Kewajiban puasa yang bertepatan di bulan ramadlan dikarenakan pada bulan tersebut adalah permulaan diturunkannya Al-Qur’an yang mulia, yang di dalamnya terdapat dasar-dasar hukum yang berlaku sepanjang zaman, dan diperuntukkan bagi umat Muhammad SAW. Al-Qur’an adalah cahaya, petunjuk, dan pedoman hidup bahagia bagi orang yang mau menempuh di jalan Al-Qur’an itu sendiri. Selain itu Allah telah menurunkan rahmat kepada umatnya di bulan Ramadlan.[17]

E.    Kandungan Hukum
1.      Definisi Puasa
Secara etimologi puasa berarti manahan, meninggalkan berpindah dari satu perbuatan kepada perbuatan yang lain. Kata shoum bermakna “diam”, hal ini sebagaimana disebutkan dalam firman Allah إِنِّي نَذَرْتُ لِلرَّحْمَنِ صَوْمًا فَلَنْ أُكَلِّمَ الْيَوْمَ إِنْسِيًّا

“Sesungguhnya aku telah bernadzar shaum untuk Ar-Rahman, maka aku tidak akan berbicara dengan seorang manusiapun pada hari ini” [Maryam : 26]
Shahabat Anas bin Malik dan Ibnu ‘Abbas ra. berkata : صَوْمًا maknanya adalah صَمْتًا yaitu menahan diri dari berbicara.
Ahli syi’ir umru’ul qais pun menyebutkan dalam syairnya :
حتى اذا صام انهار واعتدل    وشال للشمس لعاب فنزل   lafadz shooma disini bermakna bahwa siang itu tidak beranjak pergi maka seolah-olah dia berhenti.
Secara terminologi puasa berarti menahan dari makan dan minum disertai dengan penetapan niat beribadah sejak terbit fajar hingga terbenamnya matahari dan menyempurnakannya dengan menjauhi segala sesuatu yang dilarang ataupun diharamkan.[18]
2.      Kewajiban Puasa Bagi Umat Islam Sebelum Bulan Ramadlan
Lafadz أَيَّاماً مَّعْدُودَاتٍ disini menunjukkan bahwa puasa yang diwajibkan itu pada hari-hari yang ditentukan, dan jumhur ulama’ yang diriwayatkan dari Ibnu Abbas dan Ibnu Jarir Al Thabari bersepakat bahwa hari itu adalah hari-hari pada bulan ramadlan.
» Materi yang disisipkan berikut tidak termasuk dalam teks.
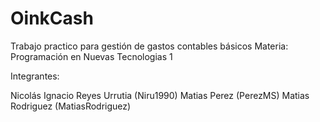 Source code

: # OinkCash
Trabajo practico para gestión de gastos contables básicos
Materia: Programación en Nuevas Tecnologias 1

Integrantes:

Nicolás Ignacio Reyes Urrutia (Niru1990)
Matias Perez (PerezMS)
Matias Rodriguez (MatiasRodriguez)
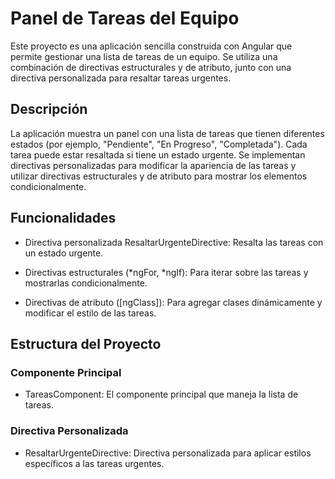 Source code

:# Panel de Tareas del Equipo

Este proyecto es una aplicación sencilla construida con Angular que permite gestionar una lista de tareas de un equipo. Se utiliza una combinación de directivas estructurales y de atributo, junto con una directiva personalizada para resaltar tareas urgentes.

## Descripción

La aplicación muestra un panel con una lista de tareas que tienen diferentes estados (por ejemplo, "Pendiente", "En Progreso", "Completada"). Cada tarea puede estar resaltada si tiene un estado urgente. Se implementan directivas personalizadas para modificar la apariencia de las tareas y utilizar directivas estructurales y de atributo para mostrar los elementos condicionalmente.

## Funcionalidades

* Directiva personalizada ResaltarUrgenteDirective: Resalta las tareas con un estado urgente.

* Directivas estructurales (*ngFor, *ngIf): Para iterar sobre las tareas y mostrarlas condicionalmente.

* Directivas de atributo ([ngClass]): Para agregar clases dinámicamente y modificar el estilo de las tareas.

## Estructura del Proyecto
### Componente Principal

* TareasComponent: El componente principal que maneja la lista de tareas.

### Directiva Personalizada
* ResaltarUrgenteDirective: Directiva personalizada para aplicar estilos específicos a las tareas urgentes.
Sedangkan diriwayatkan dari Qatadah dan Atho’ bahwasanya sebelum umat Islam diwajikan puasa Ramadlan mereka telah diwajibkan berpuasa selama tiga hari setiap bulan sebagaimana puasanya umat-umat terdahulu. Kemudian kewajiban tersebut dihapus dengan ayat شهر رمضان الذي أنزل فيه القرآن . Namun ibnu Abbas menambahkan bahwasanya puasanya orang Nashara adalah 10 hari di awal bulan dan 10 hari di akhir bulan, dan mereka berpuasa antara musim dingin dan musim panas.[19]
Menurut kesepakatan jumhur lafadz كُتِبَ عَلَيْكُمُ الصيام masih bermakna global, lafadz itu tidak menunjukkan bahwa ruasa yang diwajibkan itu satu hari, dua hari atau lebih, kemudian hak tersebut diperjelas dengan ayat selanjutnya yaitu أَيَّاماً مَّعْدُودَاتٍ , namun sebenarnya kalimat ini pun masih mengandung makna global, apakah dikerjakan dalam hitungan minggu atau bulan. Selanjutnya Allah menjelaskan dengan ayat selanjutnya yaitu شهر رمضان . Disinilah landasan dasar yang kuat bahwa yang diwajibkan bagi umat Islam adalah puasa Ramadlan.
Sedangkan Imam Thabari menjelaskan bahwa lafadz أَيَّاماً مَّعْدُودَاتٍ ,sudah mengandung kejelasan bahwa yang dimaksud adalah hari di bulan Ramadlan, dan tidak ada berita yang menyebutkan bahwa umat Islam dikenakan kewajiban puasa sebelum bulan Ramadlan ini kemudian dihapus dengan datangnya perintah puasa Ramadlan. Karena Allah telah menjelaskan dalam firman-Nya bahwa Dia telah mewajibkan hanya puasa Ramadlan bagi umat Islam.[20]
3.      Sejarah Turunnya Perintah Shaum Ramadhan
Awal turunnya kewajiban shaum Ramadhan adalah pada bulan Sya’ban tahun kedua Hijriyah, atas dasar ini para ulama berijma’ bahwa Rasulullah shalallahu ‘alaihi wasallam menunaikan ibadah shaum Ramadhan selama hidupnya sebanyak sembilan kali.
Ibnul Qayyim mengatakan dalam Zadul Ma’ad, bahwa difardhukannya shaum Ramadhan melalui tiga tahapan :
1. Kewajibannya yang bersifat takhyir (pilihan).
2. Kewajiban secara Qath’i (mutlak), akan tetapi jika seorang yang shaum kemudian tertidur sebelum berbuka maka diharamkan baginya makan dan minum sampai hari berikutnya.
3. Tahapan terakhir, yaitu yang berlangsung sekarang dan berlaku sampai hari kiamat sebagai nasikh (penghapus) hukum sebelumnya.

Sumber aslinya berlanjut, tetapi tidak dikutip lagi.